-------- Entries provided

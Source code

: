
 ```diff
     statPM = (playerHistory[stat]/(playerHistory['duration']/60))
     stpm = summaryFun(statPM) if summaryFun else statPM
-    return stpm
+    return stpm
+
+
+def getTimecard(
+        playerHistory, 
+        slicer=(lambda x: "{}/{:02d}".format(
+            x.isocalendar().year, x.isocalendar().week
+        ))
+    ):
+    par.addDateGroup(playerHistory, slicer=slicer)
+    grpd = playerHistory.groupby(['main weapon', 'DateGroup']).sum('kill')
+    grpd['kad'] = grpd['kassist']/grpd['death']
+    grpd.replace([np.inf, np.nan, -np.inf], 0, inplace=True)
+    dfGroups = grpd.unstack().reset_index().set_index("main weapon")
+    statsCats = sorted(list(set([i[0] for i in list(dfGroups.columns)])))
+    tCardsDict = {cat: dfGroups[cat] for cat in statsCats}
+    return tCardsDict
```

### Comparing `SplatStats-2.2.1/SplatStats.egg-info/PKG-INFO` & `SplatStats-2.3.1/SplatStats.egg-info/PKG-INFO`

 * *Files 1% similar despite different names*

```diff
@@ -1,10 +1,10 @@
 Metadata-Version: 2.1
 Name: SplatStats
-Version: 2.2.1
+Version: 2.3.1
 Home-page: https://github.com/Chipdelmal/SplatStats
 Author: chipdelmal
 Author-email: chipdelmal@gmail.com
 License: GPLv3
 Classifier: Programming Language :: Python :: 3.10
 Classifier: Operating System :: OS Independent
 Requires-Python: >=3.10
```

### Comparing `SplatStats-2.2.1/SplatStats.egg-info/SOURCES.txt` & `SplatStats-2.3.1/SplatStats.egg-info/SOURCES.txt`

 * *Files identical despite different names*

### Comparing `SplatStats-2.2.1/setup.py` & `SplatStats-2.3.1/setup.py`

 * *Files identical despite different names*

----------------

• _Description of the task_:
The response should be a verbatim transcription of the data.

• _Problem solution_:
Source code

:
 ```diff
     statPM = (playerHistory[stat]/(playerHistory['duration']/60))
     stpm = summaryFun(statPM) if summaryFun else statPM
-    return stpm
+    return stpm
+
+
+def getTimecard(
+        playerHistory, 
+        slicer=(lambda x: "{}/{:02d}".format(
+            x.isocalendar().year, x.isocalendar().week
+        ))
+    ):
+    par.addDateGroup(playerHistory, slicer=slicer)
+    grpd = playerHistory.groupby(['main weapon', 'DateGroup']).sum('kill')
+    grpd['kad'] = grpd['kassist']/grpd['death']
+    grpd.replace([np.inf, np.nan, -np.inf], 0, inplace=True)
+    dfGroups = grpd.unstack().reset_index().set_index("main weapon")
+    statsCats = sorted(list(set([i[0] for i in list(dfGroups.columns)])))
+    tCardsDict = {cat: dfGroups[cat] for cat in statsCats}
+    return tCardsDict
```

### Comparing `SplatStats-2.2.1/SplatStats.egg-info/PKG-INFO` & `SplatStats-2.3.1/SplatStats.egg-info/PKG-INFO`

 * *Files 1% similar despite different names*

```diff
@@ -1,10 +1,10 @@
 Metadata-Version: 2.1
 Name: SplatStats
-Version: 2.2.1
+Version: 2.3.1
 Home-page: https://github.com/Chipdelmal/SplatStats
 Author: chipdelmal
 Author-email: chipdelmal@gmail.com
 License: GPLv3
 Classifier: Programming Language :: Python :: 3.10
 Classifier: Operating System :: OS Independent
 Requires-Python: >=3.10
```

### Comparing `SplatStats-2.2.1/SplatStats.egg-info/SOURCES.txt` & `SplatStats-2.3.1/SplatStats.egg-info/SOURCES.txt`

 * *Files identical despite different names*

### Comparing `SplatStats-2.2.1/setup.py` & `SplatStats-2.3.1/setup.py`

 * *Files identical despite different names*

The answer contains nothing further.